Leading industry figures are calling for a pause on the proposed sugar tax, suggesting that the turmoil of the British market needs to be stabilised first.
With the impact of the Brexit vote still being felt through UK industry, food companies and groups are suggesting that the levy should be put on hold until stronger times.
FDF Speaks Out
The Food and Drink Federation (FDF), a leading group representing business within the UK food industry, has made calls to the government to postpone the sugar levy. The proposed tax will cut into sugary drink profits and force prices up, something that is certainly not needed at a time when the market is already unsteady.
The falling value of the pound against both the dollar and the euro is a huge cause for concern within the food industry, as are current fears of loss of a highly European workforce once the Brexit process goes through.
Ian Wright, the Director General of the FDF, made his stance clear during their 2016 convention. He says that the government has "an obligation to act quickly to support confidence and competitiveness – and to provide reassurance and stability." Of course, this is something he feels would be at odds with the introduction of the sugar tax, along with the proposed Apprenticeship Levy. He adds that "implementation of the proposed Apprenticeship Levy and the Sugar levy – and any other fresh burdens – should both now be put on hold,” calling them “unwelcome burdens on hard-pressed industry at a moment of crisis."
He holds the position that neither levy will be effective, having not been given due diligence in terms of research. In looking at these taxes next to the bigger issues at hand, he feels that it is "inconceivable that the small number of civil servants with expertise in excise duties within HM Revenue and Customs would, at this time, be working on the sugar levy and not the replacement for the [EU] customs union."
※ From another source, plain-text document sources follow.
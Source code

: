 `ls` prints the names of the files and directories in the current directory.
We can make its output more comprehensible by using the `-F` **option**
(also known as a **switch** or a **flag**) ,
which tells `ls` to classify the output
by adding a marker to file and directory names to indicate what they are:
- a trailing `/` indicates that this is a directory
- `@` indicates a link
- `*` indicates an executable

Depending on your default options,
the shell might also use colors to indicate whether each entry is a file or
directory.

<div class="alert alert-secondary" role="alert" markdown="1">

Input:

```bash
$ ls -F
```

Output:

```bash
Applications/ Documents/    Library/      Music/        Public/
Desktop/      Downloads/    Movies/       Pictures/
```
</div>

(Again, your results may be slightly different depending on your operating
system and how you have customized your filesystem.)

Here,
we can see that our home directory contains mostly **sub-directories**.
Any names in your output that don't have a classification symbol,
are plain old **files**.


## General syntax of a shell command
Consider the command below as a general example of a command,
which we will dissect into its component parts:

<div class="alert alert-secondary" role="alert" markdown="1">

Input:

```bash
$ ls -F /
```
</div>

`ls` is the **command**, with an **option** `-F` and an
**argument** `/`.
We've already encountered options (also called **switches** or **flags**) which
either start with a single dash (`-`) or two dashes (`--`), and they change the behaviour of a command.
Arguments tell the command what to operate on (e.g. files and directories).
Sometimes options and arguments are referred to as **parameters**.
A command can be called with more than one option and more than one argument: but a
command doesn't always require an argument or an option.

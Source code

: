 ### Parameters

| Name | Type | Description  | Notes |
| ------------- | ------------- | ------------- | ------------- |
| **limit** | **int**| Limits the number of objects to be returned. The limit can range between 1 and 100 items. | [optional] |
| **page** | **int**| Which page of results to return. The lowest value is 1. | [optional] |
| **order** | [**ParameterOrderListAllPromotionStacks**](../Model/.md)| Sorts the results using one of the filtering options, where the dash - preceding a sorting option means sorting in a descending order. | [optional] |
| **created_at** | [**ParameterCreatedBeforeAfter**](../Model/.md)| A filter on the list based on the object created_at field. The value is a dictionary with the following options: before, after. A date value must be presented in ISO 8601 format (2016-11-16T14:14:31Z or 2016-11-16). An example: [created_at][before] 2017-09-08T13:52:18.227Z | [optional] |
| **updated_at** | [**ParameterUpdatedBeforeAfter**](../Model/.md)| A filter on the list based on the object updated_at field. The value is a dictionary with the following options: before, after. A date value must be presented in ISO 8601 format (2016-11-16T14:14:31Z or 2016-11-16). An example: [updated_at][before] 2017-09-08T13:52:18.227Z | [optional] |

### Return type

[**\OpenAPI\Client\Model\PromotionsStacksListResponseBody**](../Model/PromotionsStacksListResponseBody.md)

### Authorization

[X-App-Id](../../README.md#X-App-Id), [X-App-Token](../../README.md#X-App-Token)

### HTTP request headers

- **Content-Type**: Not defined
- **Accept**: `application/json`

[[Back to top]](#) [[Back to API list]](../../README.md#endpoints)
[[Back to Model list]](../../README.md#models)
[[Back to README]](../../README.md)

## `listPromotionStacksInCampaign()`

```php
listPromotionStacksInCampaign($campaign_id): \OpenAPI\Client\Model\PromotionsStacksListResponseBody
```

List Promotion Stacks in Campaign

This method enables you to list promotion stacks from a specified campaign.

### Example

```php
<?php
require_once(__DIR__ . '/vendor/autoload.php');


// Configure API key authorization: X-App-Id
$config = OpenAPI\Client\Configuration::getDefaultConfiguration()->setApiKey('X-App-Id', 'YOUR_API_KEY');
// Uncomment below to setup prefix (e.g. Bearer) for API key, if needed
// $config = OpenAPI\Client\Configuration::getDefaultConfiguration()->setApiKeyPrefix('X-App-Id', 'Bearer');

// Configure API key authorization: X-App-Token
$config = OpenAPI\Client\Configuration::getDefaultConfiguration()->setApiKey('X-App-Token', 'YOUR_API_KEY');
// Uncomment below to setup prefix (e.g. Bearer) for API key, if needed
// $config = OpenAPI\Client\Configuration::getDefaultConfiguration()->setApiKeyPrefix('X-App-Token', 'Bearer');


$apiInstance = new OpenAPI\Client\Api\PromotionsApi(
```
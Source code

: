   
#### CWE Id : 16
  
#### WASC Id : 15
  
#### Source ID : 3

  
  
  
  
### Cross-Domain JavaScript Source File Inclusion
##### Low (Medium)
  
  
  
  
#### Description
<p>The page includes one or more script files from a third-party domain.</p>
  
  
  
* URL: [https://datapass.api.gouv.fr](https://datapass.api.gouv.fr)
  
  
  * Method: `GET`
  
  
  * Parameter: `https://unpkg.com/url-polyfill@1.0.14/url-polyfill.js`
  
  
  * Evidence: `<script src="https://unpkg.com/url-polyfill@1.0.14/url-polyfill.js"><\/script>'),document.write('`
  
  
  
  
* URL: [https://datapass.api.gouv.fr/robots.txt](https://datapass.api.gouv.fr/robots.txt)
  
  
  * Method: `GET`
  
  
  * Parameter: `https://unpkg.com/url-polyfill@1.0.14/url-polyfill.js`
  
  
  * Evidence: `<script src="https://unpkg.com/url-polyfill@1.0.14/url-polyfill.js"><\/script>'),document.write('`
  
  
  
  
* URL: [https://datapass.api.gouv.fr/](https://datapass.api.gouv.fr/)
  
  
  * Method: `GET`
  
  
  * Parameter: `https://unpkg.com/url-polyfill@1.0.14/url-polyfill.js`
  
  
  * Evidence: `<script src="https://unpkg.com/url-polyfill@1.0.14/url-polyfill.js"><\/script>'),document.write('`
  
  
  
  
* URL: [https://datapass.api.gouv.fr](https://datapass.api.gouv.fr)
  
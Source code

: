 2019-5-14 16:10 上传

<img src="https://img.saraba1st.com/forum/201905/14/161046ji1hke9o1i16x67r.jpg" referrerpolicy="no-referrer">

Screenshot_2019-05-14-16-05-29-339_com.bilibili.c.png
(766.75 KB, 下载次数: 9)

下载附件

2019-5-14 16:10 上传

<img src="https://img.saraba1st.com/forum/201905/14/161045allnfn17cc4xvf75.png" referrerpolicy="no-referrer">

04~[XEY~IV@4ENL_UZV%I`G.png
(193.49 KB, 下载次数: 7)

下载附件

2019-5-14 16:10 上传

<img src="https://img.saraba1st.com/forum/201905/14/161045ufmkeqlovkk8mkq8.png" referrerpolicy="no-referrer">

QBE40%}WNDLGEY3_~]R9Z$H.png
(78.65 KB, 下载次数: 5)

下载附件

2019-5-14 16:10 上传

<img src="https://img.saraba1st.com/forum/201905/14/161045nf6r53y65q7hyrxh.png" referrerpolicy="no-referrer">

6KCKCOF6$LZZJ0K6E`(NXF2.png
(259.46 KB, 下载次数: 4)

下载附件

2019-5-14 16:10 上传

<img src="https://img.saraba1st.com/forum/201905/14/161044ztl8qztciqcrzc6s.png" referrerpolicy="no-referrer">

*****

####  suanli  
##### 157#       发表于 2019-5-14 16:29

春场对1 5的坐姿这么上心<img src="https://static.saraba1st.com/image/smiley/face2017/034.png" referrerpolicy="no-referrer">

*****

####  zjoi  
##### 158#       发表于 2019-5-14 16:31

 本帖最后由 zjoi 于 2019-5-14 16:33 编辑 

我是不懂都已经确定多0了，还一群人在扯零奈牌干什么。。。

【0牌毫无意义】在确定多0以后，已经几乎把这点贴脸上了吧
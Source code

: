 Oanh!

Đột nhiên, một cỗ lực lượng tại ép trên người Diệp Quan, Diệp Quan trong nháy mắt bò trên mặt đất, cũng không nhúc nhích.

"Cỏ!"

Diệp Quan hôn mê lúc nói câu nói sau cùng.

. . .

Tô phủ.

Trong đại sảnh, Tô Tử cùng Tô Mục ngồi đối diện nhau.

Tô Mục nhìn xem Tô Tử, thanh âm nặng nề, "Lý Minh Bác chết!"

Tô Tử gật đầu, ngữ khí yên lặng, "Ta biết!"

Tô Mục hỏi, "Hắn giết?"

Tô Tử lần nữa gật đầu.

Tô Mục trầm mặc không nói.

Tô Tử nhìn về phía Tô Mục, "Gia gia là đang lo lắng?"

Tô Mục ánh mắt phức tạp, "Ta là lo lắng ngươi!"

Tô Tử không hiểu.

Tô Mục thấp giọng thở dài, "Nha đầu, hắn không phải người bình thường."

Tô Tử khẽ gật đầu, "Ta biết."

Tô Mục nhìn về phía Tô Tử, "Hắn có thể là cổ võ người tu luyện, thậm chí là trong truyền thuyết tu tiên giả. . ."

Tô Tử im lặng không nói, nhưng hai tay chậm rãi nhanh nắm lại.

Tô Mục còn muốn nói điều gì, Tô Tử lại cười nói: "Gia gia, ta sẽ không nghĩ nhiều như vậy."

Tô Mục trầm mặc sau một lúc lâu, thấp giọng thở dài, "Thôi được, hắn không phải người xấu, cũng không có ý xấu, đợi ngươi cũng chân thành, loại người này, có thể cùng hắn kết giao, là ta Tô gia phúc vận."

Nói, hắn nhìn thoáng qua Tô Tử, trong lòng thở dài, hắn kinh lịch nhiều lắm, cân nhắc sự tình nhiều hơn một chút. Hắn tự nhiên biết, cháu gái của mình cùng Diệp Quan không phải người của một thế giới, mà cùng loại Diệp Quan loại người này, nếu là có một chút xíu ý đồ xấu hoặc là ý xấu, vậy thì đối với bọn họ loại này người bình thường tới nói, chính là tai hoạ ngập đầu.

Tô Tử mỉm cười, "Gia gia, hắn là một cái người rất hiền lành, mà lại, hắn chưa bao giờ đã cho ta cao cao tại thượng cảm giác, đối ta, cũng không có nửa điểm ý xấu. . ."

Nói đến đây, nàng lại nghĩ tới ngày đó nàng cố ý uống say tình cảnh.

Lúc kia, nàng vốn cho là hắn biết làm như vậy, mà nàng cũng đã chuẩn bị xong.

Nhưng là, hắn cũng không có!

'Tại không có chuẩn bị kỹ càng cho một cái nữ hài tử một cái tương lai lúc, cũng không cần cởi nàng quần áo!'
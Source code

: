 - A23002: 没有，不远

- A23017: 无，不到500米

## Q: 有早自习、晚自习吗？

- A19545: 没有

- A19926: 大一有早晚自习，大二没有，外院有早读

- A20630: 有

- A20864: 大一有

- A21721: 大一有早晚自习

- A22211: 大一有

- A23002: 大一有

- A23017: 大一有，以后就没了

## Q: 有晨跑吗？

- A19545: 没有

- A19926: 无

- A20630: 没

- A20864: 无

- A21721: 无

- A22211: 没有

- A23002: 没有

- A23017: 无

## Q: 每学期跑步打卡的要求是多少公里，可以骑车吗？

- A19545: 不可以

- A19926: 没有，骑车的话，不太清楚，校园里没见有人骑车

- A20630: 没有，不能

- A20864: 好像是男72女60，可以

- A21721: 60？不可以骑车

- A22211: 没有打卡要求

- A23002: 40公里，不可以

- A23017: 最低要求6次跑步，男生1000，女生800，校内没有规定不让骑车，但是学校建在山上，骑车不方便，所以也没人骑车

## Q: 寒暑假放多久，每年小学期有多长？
It should come as no surprise that the largest soft drinks manufacturer in the world opposes the tax, but Jon Woods, the head of Coca-Cola UK and Ireland, has added his voice to the protests all the same.
He joined in on the debate at the conference, saying that the tax needs to be shelved instead of being introduced in April 2018 as planned. If it all goes ahead as planned, the levy will coincide with the final motions of the departure of the United Kingdom from the European Union.
“It’s bad for business at a time when we should be freeing our businesses from red tape and bureaucracy,” he says. “A sugar tax won’t reduce obesity because it’s bad policy.”
Woods might be in a good position to know: he claims that companies should be focused on creating lower calorie drinks, not just making them sugar free. He also points to statistics to back up his theory: between 2004 and 2014, though the sales of soft drinks fell by 44%, obesity rates were still on the rise.
Tax for Jobs
So what does this tax mean for jobs? If you work in food sales, you might find that you need to renegotiate supply terms with your clients, raising your prices to match the tax – while manufacturers may see a difficult struggle to prevent the loss of money being taken out of their side of the profits.
If you are interested in working in the food industry, this sugar levy may affect you already. For those who were considering apprenticeships and are now not, consider taking a degree and going for a graduate position.